The Beach Boys – Smiley Smile

Smiley Smile

The Beach BoysSmiley Smile Brother Records ST 9001 (1967)


This was the album that wasn’t SMiLE. After Pet Sounds, Brian Wilson set out to create the greatest album ever. His comic masterpiece was to be SMiLE. For an enormous list of reasons, that project was scrapped before it could be finished. Brian Wilson ended SMiLE (resurrecting it in 2011 with The SMiLE Sessions). But not before a select few had heard some outtakes and confirmed the project’s great promise.

The actual follow-up to Pet Sounds was Smiley Smile. Some of the material intended for SMiLE made its way to Smiley Smile by way of new recordings. Where SMiLE was to find humor in all existence, Smiley Smile made a concerted effort to under-produce the material from SMiLE to make it bleak and impenetrable. The constant tension makes it is obvious how the songs consciously departed from their origins.

This was the Beach Boys at their most experimental. Every song risks being unpopular. “Fall Breaks and Back to Winter (W. Woodpecker Symphony)” is quite amazing as a composition though, despite its references to a cartoon, it certainly would scare most small children. “Heroes and Villains” comes pieced together out of a number of disparate ideas (it was to be the centerpiece of SMiLE at 11 minutes or so). It still is one of the disc’s great achievements in recalling a failure to break the ties of good and evil.

“Good Vibrations” appears intact. It was previously released as a single, and simply found its way onto the next album. It is a classic. Physical vibrations (or drugs) give rise to sensation in the mind. The song addresses with unparalleled detail both the physical and mental as distinct but inseparable elements.

Paul McCartney even provides one of the most bizarre cameos you’ll ever encounter. “Vegetables” features a percussion track of McCartney and Brian Wilson chomping on celery. The song begins as a sparse, almost entirely vocal, track, then builds into a layered production that ends before it goes far. And don’t miss “Wonderful”!
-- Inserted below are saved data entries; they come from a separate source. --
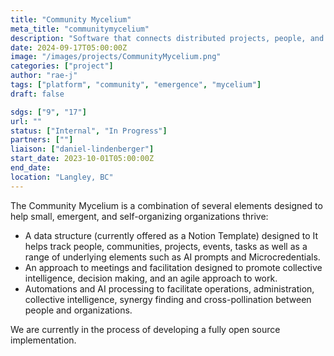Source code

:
 ```yaml
---
title: "Community Mycelium"
meta_title: "communitymycelium"
description: "Software that connects distributed projects, people, and resources for social good."
date: 2024-09-17T05:00:00Z
image: "/images/projects/CommunityMycelium.png"
categories: ["project"]
author: "rae-j"
tags: ["platform", "community", "emergence", "mycelium"]
draft: false

sdgs: ["9", "17"]
url: ""
status: ["Internal", "In Progress"]
partners: [""]
liaison: ["daniel-lindenberger"]
start_date: 2023-10-01T05:00:00Z
end_date:
location: "Langley, BC"
---
```


The Community Mycelium is a combination of several elements designed to help small, emergent, and self-organizing organizations thrive: 

- A data structure (currently offered as a Notion Template) designed to It helps track people, communities, projects, events, tasks as well as a range of underlying elements such as AI prompts and Microcredentials.
- An approach to meetings and facilitation designed to promote collective intelligence, decision making, and an agile approach to work.
- Automations and AI processing to facilitate operations, administration, collective intelligence, synergy finding and cross-pollination between people and organizations.

We are currently in the process of developing a fully open source implementation.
Smiley Smile is both a triumphant vision and that vision’s own demise. Brian Wilson seemed a bit of a madman making it. It is the paradox at the heart of his efforts that make this so important. In a perverse way, people should thank Brian Wilson for destroying SMiLE. In destroying those recordings he established a continuing desire for everyone else to try themselves.

[For no reason, I’m providing an explanation of this review. I tried to make an obvious, but unstated, link between Brian Wilson and Antonin Artaud. The two were very similar, and this album in particular shows how Brian Wilson operated in the same way as Artaud. I did not mention all the songs on the album, initially to save space.  But “She’s Goin’ Bald” is a daring use of cut-and-paste styles. I like it. The Beach Boys were mature artists who could now see their childhood behind them. Plus the Phil Spector wall of sound approach is largely gone, replaced with Brian Wilson’s own distinctive artistic approach that is much more benevolent. “Little Pad” is a very important song to understanding Smiley Smile, but I did not want to give everything away. But if you analogize Hawaii to paradise, then the situation is illuminated. “With Me Tonight” is as uncompromising a love song as you may ever hear.  “Gettin’ Hungry” makes me think of Stockhausen, but I don’t know why.]